É como estar num limbo inexplicável em que poucas coisas fazem sentido, quase como se as mãos pudessem ser pés e os pés pudessem ser mãos. Sinto a falta das árvores altas que nos escondiam com os ramos abertos, falta daquele vento fresco que faz apertar os casacos, falta de correr, ah, como sinto falta de correr, correr sem parar como se não quisesse ir a lugar nenhum. Tenho saudades dos pulos sobre a velha ponte, das folhas que eram jangadas, dos sonhos, dos pés molhados... É como se eu fosse de metal, e tu fosses aquela pequena manchinha laranja que me lembra da minha fragilidade, que me lembra que o tempo vai passando por mim (mesmo quando eu não o vejo a passar).
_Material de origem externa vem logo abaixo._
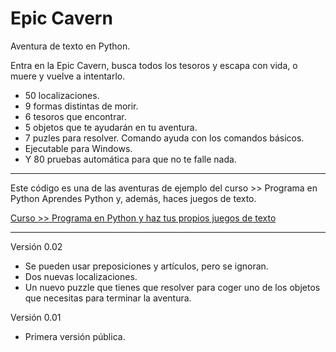 # Epic Cavern

Aventura de texto en Python.

Entra en la Epic Cavern, busca todos los tesoros y escapa con vida, o muere y vuelve a intentarlo.

+ 50 localizaciones.
+ 9 formas distintas de morir.
+ 6 tesoros que encontrar.
+ 5 objetos que te ayudarán en tu aventura.
+ 7 puzles para resolver.
Comando ayuda con los comandos básicos.
+ Ejecutable para Windows.
+ Y 80 pruebas automática para que no te falle nada.

----

Este código es una de las aventuras de ejemplo del curso >> Programa en Python 
Aprendes Python y, además, haces juegos de texto.

[Curso >> Programa en Python y haz tus propios juegos de texto](https://epicadventures.itch.io/programa-python)

--------

Versión 0.02
+ Se pueden usar preposiciones y artículos, pero se ignoran.
+ Dos nuevas localizaciones.
+ Un nuevo puzzle que tienes que resolver para coger uno de los objetos que necesitas para terminar la aventura.

Versión 0.01
+ Primera versión pública.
Preciso de abraços, de todos aqueles que nunca demos!
de olhos fechados
Quando tenho saudades dos lugares, fecho os olhos e imagino-me a percorrer as velhas ruas, imagino-me a entrar nos lugares do costume, e até, a cruzar-me com as pessoas que eu costumava ver de quando em vez. A minha viagem é sempre feita de autocarro, gostava daquela linha, as pessoas eram todas engraçadas e toda a gente se conhecia. Quando desço, na paragem onde costumava sair, desço também a rua em direcção à minha pastelaria preferida. Entro, sento-me na minha mesa, como gosto de lhe chamar, e como uma tarte com frutas frescas. Está sol, nesses meus passeios. E falta algum tempo para o sol se pôr, penso que ainda tenho muito tempo para ir a muitos lugares antes de abrir os olhos e terminar o meu passeio.
Bebo o café que ainda esta quente, olho em volta e deixo-me ficar nos detalhes das muitas mesas ocupadas. Depois concentro-me na janela e no que posso ver através dela. As árvores estão verdes, a relva foi cortada. O sinal de transito esta vermelho e os carros amontoam-se à espera que ele os deixe passar. Levanto-me e vou pagar, digo obrigado ao receber o meu troco e saio. Atravesso a passadeira e vou em direcção ao jardim, os pombos estão por todo o lado a comer as migalhas de pão que uma família lhes dá. Os velhotes do costume ainda jogam, e as velhotas estão sentadas nos seus respectivos lugares com o ar alheado de que está um bocado perdido.
A livraria ainda esta aberta, consigo vê-la daqui. Quero ir lá.
Está igual. As minhas memórias deixaram-na naquele momento - com a escada das estantes entre os livros de ciência e de direito.
Os livros de poesia estão do meu lado direito, na quarta prateleira a contar de baixo, lembro-me bem, escolho um ao calhas e abro-o. E faço uma e outra e mais outra vez.
E vou fazendo-o, até que as saudades se esgotem todas e eu já não consiga mais ler as palavras.